## Goal of the exercise
The word "NormalTok" occurs in some lines of the data. Return each such line.
======== Material provided ========
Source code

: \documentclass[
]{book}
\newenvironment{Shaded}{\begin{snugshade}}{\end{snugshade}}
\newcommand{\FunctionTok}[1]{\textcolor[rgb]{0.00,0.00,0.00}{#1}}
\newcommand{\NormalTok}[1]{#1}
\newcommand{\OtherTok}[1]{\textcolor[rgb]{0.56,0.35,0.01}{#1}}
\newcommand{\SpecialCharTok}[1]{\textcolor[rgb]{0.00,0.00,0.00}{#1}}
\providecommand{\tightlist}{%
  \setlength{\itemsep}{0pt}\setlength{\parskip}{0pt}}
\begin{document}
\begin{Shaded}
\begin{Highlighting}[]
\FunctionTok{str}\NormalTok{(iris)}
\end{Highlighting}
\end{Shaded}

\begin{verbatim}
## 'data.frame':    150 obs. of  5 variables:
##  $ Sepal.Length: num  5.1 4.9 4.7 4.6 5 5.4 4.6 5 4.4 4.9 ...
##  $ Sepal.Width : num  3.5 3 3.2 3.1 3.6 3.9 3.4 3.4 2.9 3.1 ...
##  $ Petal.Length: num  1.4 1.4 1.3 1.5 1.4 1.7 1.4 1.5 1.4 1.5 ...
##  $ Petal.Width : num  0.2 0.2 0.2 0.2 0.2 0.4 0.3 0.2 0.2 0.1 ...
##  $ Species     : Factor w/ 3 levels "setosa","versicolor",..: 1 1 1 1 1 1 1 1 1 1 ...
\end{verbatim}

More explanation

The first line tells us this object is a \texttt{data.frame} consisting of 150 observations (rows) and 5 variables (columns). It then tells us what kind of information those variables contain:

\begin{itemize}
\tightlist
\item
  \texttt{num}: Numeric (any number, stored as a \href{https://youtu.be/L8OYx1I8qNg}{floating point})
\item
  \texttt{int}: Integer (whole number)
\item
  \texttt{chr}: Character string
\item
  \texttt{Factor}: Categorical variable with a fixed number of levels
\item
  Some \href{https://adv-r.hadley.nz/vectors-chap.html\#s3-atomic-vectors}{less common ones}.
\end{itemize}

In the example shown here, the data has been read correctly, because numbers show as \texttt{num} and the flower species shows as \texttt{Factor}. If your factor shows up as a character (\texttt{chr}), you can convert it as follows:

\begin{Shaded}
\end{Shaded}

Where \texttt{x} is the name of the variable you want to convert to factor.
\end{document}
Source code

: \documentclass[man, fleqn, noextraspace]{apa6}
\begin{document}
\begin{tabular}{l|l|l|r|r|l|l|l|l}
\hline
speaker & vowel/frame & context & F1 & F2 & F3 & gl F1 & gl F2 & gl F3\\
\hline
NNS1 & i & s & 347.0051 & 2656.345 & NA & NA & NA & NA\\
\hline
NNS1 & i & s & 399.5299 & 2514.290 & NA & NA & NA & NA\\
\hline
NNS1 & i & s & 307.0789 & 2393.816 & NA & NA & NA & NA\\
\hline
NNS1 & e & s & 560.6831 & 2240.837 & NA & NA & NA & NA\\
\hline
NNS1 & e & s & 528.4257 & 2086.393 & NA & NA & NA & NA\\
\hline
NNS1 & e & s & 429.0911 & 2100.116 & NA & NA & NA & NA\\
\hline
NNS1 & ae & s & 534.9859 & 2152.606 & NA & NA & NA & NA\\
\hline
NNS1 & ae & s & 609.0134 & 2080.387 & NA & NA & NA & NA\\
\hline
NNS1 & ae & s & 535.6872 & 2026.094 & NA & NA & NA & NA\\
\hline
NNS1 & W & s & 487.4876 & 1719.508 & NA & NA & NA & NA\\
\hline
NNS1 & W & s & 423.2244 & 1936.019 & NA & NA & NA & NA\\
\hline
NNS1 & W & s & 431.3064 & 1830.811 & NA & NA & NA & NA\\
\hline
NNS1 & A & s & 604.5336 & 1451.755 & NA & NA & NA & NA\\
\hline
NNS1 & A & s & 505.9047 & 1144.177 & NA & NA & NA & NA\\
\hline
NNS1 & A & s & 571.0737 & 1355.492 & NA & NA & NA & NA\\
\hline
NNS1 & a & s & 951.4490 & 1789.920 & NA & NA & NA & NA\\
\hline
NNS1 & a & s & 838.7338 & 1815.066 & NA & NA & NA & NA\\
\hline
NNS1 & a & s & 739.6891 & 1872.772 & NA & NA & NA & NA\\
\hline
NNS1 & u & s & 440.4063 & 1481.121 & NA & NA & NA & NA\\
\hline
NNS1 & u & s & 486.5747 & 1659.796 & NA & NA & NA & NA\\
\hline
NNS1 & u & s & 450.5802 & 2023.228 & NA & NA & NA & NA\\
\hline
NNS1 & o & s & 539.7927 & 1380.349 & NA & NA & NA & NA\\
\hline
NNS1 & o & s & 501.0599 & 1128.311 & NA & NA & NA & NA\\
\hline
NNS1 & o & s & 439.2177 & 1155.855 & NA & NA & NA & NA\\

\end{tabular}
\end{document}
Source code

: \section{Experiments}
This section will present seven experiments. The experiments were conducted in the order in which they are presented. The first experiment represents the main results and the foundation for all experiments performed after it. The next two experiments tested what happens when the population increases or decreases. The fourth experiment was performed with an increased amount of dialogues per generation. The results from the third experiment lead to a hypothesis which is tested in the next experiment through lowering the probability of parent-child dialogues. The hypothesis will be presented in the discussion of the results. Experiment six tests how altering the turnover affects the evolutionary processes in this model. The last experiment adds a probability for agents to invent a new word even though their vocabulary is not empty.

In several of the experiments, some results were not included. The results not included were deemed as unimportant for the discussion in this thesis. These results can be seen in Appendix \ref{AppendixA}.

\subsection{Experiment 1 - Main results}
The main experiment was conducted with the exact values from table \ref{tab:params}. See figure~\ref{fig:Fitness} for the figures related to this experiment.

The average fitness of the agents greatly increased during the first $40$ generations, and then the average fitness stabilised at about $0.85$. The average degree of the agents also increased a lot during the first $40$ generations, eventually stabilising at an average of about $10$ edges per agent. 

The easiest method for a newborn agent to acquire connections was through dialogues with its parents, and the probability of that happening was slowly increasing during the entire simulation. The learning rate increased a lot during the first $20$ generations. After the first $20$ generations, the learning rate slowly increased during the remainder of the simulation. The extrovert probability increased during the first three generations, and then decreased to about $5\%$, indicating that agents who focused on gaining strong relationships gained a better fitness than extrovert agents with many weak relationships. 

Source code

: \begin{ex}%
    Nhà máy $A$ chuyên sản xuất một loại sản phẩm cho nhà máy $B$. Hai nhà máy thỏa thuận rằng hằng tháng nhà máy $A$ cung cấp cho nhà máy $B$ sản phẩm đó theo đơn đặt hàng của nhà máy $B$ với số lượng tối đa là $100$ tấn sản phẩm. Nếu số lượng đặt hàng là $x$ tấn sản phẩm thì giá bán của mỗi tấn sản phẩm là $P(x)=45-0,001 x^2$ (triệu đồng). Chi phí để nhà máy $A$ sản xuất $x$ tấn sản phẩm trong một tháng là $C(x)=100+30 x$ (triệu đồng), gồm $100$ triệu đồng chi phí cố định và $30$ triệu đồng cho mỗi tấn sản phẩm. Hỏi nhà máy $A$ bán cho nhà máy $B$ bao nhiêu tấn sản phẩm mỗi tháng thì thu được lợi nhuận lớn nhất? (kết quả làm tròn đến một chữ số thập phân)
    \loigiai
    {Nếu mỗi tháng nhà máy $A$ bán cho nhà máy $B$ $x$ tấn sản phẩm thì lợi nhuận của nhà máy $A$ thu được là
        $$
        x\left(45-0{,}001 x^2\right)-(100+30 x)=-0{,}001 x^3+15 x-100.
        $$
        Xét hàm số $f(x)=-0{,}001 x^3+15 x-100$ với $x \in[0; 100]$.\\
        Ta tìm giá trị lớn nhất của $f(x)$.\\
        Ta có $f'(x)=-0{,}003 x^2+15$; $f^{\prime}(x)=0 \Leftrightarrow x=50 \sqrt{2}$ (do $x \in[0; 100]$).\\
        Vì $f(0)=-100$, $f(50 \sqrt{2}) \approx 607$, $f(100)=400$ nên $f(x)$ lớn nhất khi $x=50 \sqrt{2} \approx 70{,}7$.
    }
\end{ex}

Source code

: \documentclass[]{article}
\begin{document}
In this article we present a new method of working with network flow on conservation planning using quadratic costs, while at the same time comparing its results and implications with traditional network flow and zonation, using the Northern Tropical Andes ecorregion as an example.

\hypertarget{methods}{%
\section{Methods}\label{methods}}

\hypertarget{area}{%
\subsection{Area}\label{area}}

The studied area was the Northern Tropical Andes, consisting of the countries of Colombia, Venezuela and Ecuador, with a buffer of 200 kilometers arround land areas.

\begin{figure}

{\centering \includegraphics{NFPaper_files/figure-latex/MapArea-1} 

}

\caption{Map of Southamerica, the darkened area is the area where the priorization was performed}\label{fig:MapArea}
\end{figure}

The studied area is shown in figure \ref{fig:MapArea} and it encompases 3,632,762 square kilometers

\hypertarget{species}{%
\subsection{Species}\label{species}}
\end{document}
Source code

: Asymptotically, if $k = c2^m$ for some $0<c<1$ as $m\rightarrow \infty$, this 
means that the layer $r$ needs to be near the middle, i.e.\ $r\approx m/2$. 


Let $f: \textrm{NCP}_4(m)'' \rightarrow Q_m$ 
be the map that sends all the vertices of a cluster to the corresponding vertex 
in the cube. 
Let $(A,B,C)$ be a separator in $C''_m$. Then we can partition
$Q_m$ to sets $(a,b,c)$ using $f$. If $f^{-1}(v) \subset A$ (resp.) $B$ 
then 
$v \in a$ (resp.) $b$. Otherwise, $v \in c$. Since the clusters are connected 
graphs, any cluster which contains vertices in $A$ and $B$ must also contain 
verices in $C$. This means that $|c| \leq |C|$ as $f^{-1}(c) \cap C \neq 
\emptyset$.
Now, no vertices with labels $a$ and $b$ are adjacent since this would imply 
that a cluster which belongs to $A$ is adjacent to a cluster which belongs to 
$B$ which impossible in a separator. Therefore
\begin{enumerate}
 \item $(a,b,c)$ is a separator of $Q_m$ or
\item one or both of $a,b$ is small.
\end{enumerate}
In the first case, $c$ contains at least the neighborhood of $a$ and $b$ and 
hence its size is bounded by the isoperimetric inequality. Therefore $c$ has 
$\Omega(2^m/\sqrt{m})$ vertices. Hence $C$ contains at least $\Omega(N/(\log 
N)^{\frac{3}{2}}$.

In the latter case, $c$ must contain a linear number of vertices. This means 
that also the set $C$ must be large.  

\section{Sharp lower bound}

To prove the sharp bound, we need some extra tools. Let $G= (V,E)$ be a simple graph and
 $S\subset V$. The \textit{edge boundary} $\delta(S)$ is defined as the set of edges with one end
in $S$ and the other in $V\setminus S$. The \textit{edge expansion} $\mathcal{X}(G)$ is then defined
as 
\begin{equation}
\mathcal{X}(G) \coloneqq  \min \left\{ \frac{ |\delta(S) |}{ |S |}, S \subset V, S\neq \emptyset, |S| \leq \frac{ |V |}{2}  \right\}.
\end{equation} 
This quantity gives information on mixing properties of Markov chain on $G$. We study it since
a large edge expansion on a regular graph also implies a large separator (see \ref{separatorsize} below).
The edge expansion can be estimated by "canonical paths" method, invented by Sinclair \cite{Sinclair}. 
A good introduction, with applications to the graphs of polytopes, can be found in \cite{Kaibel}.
========
## Answer space
\newcommand{\NormalTok}[1]{#1}
\FunctionTok{str}\NormalTok{(iris)}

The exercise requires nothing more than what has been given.